### Task
Nothing below is to be printed except the lines between the line holding "After each work" and the line holding "## Cloud Usage", inclusive, each exactly as it appears.

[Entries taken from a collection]
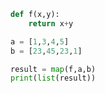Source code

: 
<BlogInfo id="989" title="2.map函数传递一个函数两个序列" author="白日梦想猿" pv=0 read_times=0 pre_cost_time="0分5秒" category="高阶函数" tag_list="['高阶函数']" create_time="2020.05.25 13:26:44" update_time="2020.05.25 13:30:14" />

```python
def f(x,y):
    return x+y

a = [1,3,4,5]
b = [23,45,23,1]

result = map(f,a,b)
print(list(result))



```
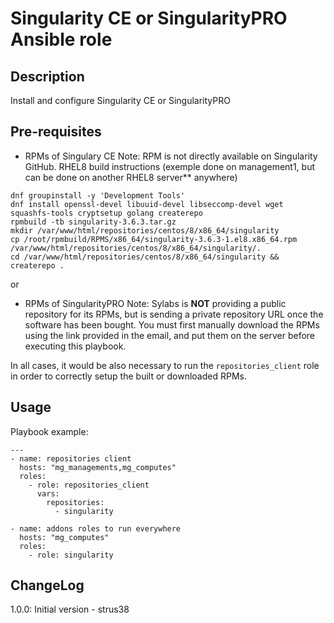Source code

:# Singularity CE or SingularityPRO Ansible role

## Description

Install and configure Singularity CE or SingularityPRO

## Pre-requisites

* RPMs of Singulary CE
Note: RPM is not directly available on Singularity GitHub.
RHEL8 build instructions (exemple done on management1, but can be done on another RHEL8 server** anywhere)
```
dnf groupinstall -y 'Development Tools'
dnf install openssl-devel libuuid-devel libseccomp-devel wget squashfs-tools cryptsetup golang createrepo
rpmbuild -tb singularity-3.6.3.tar.gz
mkdir /var/www/html/repositories/centos/8/x86_64/singularity
cp /root/rpmbuild/RPMS/x86_64/singularity-3.6.3-1.el8.x86_64.rpm /var/www/html/repositories/centos/8/x86_64/singularity/.
cd /var/www/html/repositories/centos/8/x86_64/singularity && createrepo .
```
or
* RPMs of SingularityPRO
Note: Sylabs is **NOT** providing a public repository for its RPMs, but is sending a private repository URL once the software has been bought.
You must first manually download the RPMs using the link provided in the email, and put them on the server before executing this playbook.

In all cases, it would be also necessary to run the `repositories_client` role in order to correctly setup the built or downloaded RPMs.

## Usage

Playbook example:
```
---
- name: repositories client
  hosts: "mg_managements,mg_computes"
  roles:
    - role: repositories_client
      vars:
        repositories:
          - singularity

- name: addons roles to run everywhere
  hosts: "mg_computes"
  roles:
    - role: singularity
```

## ChangeLog
1.0.0: Initial version - strus38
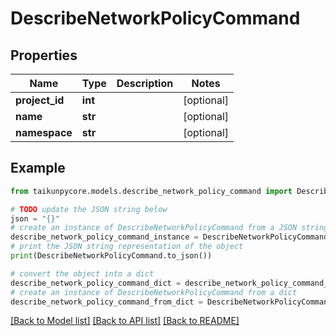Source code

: # DescribeNetworkPolicyCommand


## Properties

Name | Type | Description | Notes
------------ | ------------- | ------------- | -------------
**project_id** | **int** |  | [optional] 
**name** | **str** |  | [optional] 
**namespace** | **str** |  | [optional] 

## Example

```python
from taikunpycore.models.describe_network_policy_command import DescribeNetworkPolicyCommand

# TODO update the JSON string below
json = "{}"
# create an instance of DescribeNetworkPolicyCommand from a JSON string
describe_network_policy_command_instance = DescribeNetworkPolicyCommand.from_json(json)
# print the JSON string representation of the object
print(DescribeNetworkPolicyCommand.to_json())

# convert the object into a dict
describe_network_policy_command_dict = describe_network_policy_command_instance.to_dict()
# create an instance of DescribeNetworkPolicyCommand from a dict
describe_network_policy_command_from_dict = DescribeNetworkPolicyCommand.from_dict(describe_network_policy_command_dict)
```
[[Back to Model list]](../README.md#documentation-for-models) [[Back to API list]](../README.md#documentation-for-api-endpoints) [[Back to README]](../README.md)



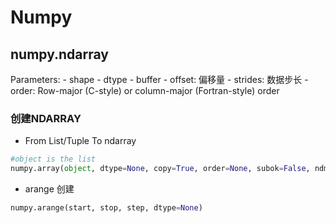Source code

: # Numpy

## numpy.ndarray

Parameters:
    - shape
    - dtype
    - buffer
    - offset: 偏移量
    - strides: 数据步长
    - order:  Row-major (C-style) or column-major (Fortran-style) order
    
### 创建NDARRAY

- From List/Tuple To ndarray


```py
#object is the list
numpy.array(object, dtype=None, copy=True, order=None, subok=False, ndmin=0)
```


- arange 创建

```py
numpy.arange(start, stop, step, dtype=None)
```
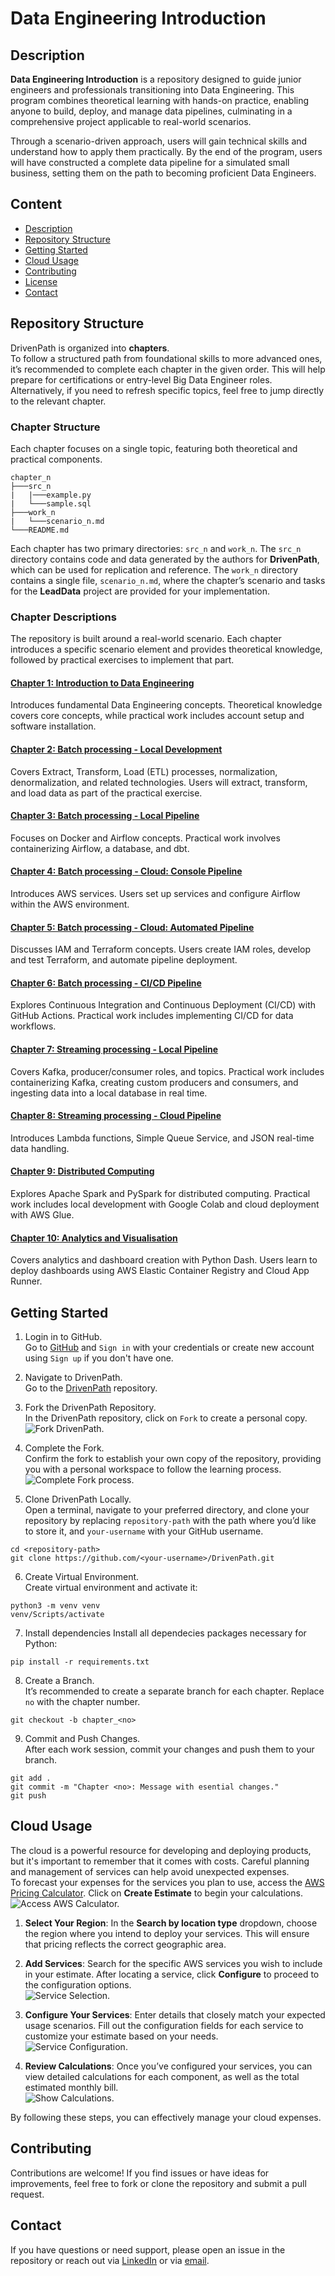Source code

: # Data Engineering Introduction

## Description
**Data Engineering Introduction** is a repository designed to guide junior engineers and professionals transitioning into Data Engineering. This program combines theoretical learning with hands-on practice, enabling anyone to build, deploy, and manage data pipelines, culminating in a comprehensive project applicable to real-world scenarios.

Through a scenario-driven approach, users will gain technical skills and understand how to apply them practically. By the end of the program, users will have constructed a complete data pipeline for a simulated small business, setting them on the path to becoming proficient Data Engineers.
## Content
- [Description](#description)
- [Repository Structure](#repository-structure)
- [Getting Started](#getting-started)
- [Cloud Usage](#cloud-usage)
- [Contributing](#contributing)
- [License](#license)
- [Contact](#contact)

## Repository Structure
DrivenPath is organized into **chapters**.\
To follow a structured path from foundational skills to more advanced ones, it’s recommended to complete each chapter in the given order. This will help prepare for certifications or entry-level Big Data Engineer roles. Alternatively, if you need to refresh specific topics, feel free to jump directly to the relevant chapter.

### Chapter Structure
Each chapter focuses on a single topic, featuring both theoretical and practical components.
```
chapter_n
├───src_n
|   |───example.py
|   └───sample.sql
├───work_n
|   └───scenario_n.md
└───README.md
```

Each chapter has two primary directories: `src_n` and `work_n`. The `src_n` directory contains code and data generated by the authors for **DrivenPath**, which can be used for replication and reference. The `work_n` directory contains a single file, `scenario_n.md`, where the chapter’s scenario and tasks for the **LeadData** project are provided for your implementation.

### Chapter Descriptions
The repository is built around a real-world scenario. Each chapter introduces a specific scenario element and provides theoretical knowledge, followed by practical exercises to implement that part. 

#### [Chapter 1: Introduction to Data Engineering](chapter_1)
Introduces fundamental Data Engineering concepts. Theoretical knowledge covers core concepts, while practical work includes account setup and software installation.

#### [Chapter 2: Batch processing - Local Development](chapter_2)
Covers Extract, Transform, Load (ETL) processes, normalization, denormalization, and related technologies. Users will extract, transform, and load data as part of the practical exercise.

#### [Chapter 3: Batch processing - Local Pipeline](chapter_3)
Focuses on Docker and Airflow concepts. Practical work involves containerizing Airflow, a database, and dbt.

#### [Chapter 4: Batch processing - Cloud: Console Pipeline](chapter_4)
Introduces AWS services. Users set up services and configure Airflow within the AWS environment.

#### [Chapter 5: Batch processing - Cloud: Automated Pipeline](chapter_5)
Discusses IAM and Terraform concepts. Users create IAM roles, develop and test Terraform, and automate pipeline deployment.

#### [Chapter 6: Batch processing - CI/CD Pipeline](chapter_6)
Explores Continuous Integration and Continuous Deployment (CI/CD) with GitHub Actions. Practical work includes implementing CI/CD for data workflows.

#### [Chapter 7: Streaming processing - Local Pipeline](chapter_7)
Covers Kafka, producer/consumer roles, and topics. Practical work includes containerizing Kafka, creating custom producers and consumers, and ingesting data into a local database in real time.

#### [Chapter 8: Streaming processing - Cloud Pipeline](chapter_8)
Introduces Lambda functions, Simple Queue Service, and JSON real-time data handling.

#### [Chapter 9: Distributed Computing](chapter_9)
Explores Apache Spark and PySpark for distributed computing. Practical work includes local development with Google Colab and cloud deployment with AWS Glue.

#### [Chapter 10: Analytics and Visualisation](chapter_10)
Covers analytics and dashboard creation with Python Dash. Users learn to deploy dashboards using AWS Elastic Container Registry and Cloud App Runner.

## Getting Started
1. Login in to GitHub.\
Go to [GitHub](https://github.com/) and `Sign in` with your credentials or create new account using `Sign up` if you don't have one.

2. Navigate to DrivenPath.\
Go to the [DrivenPath](https://github.com/romanmurzac/DrivenPath) repository.

3. Fork the DrivenPath Repository.\
In the DrivenPath repository, click on `Fork` to create a personal copy.\
![Fork DrivenPath.](media/image_0.1.PNG "Fork DrivenPath")

4. Complete the Fork.\
Confirm the fork to establish your own copy of the repository, providing you with a personal workspace to follow the learning process.\
![Complete Fork process.](media/image_0.2.PNG "Complete Fork process")

5. Clone DrivenPath Locally.\
Open a terminal, navigate to your preferred directory, and clone your repository by replacing `repository-path` with the path where you’d like to store it, and `your-username` with your GitHub username.
```
cd <repository-path>
git clone https://github.com/<your-username>/DrivenPath.git
```

6. Create Virtual Environment.\
Create virtual environment and activate it:
```
python3 -m venv venv
venv/Scripts/activate
```

7. Install dependencies
Install all dependecies packages necessary for Python:
```
pip install -r requirements.txt
```

8. Create a Branch.\
It’s recommended to create a separate branch for each chapter. Replace `no` with the chapter number.
```
git checkout -b chapter_<no>
```

9. Commit and Push Changes.\
After each work session, commit your changes and push them to your branch.
```
git add .
git commit -m "Chapter <no>: Message with esential changes."
git push
```

## Cloud Usage
The cloud is a powerful resource for developing and deploying products, but it's important to remember that it comes with costs. Careful planning and management of services can help avoid unexpected expenses.\
To forecast your expenses for the services you plan to use, access the [AWS Pricing Calculator](https://calculator.aws/#/). Click on **Create Estimate** to begin your calculations.\
![Access AWS Calculator.](media/image_0.3.PNG "Access AWS Calculator")

1. **Select Your Region**: In the **Search by location type** dropdown, choose the region where you intend to deploy your services. This will ensure that pricing reflects the correct geographic area.

2. **Add Services**: Search for the specific AWS services you wish to include in your estimate. After locating a service, click **Configure** to proceed to the configuration options.\
![Service Selection.](media/image_0.4.PNG "Service Selection")

3. **Configure Your Services**: Enter details that closely match your expected usage scenarios. Fill out the configuration fields for each service to customize your estimate based on your needs.\
![Service Configuration.](media/image_0.5.PNG "Service Configuration")

4. **Review Calculations**: Once you’ve configured your services, you can view detailed calculations for each component, as well as the total estimated monthly bill.\
![Show Calculations.](media/image_0.6.PNG "Show Calculations")

By following these steps, you can effectively manage your cloud expenses.

## Contributing
Contributions are welcome! If you find issues or have ideas for improvements, feel free to fork or clone the repository and submit a pull request.

## Contact
If you have questions or need support, please open an issue in the repository or reach out via [LinkedIn](https://www.linkedin.com/in/roman-murzac/) or via [email](mailto:rmurz@softserveinc.com).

### Task output
After each work session, commit your changes and push them to your branch.
```
git add .
git commit -m "Chapter <no>: Message with esential changes."
git push
```

## Cloud Usage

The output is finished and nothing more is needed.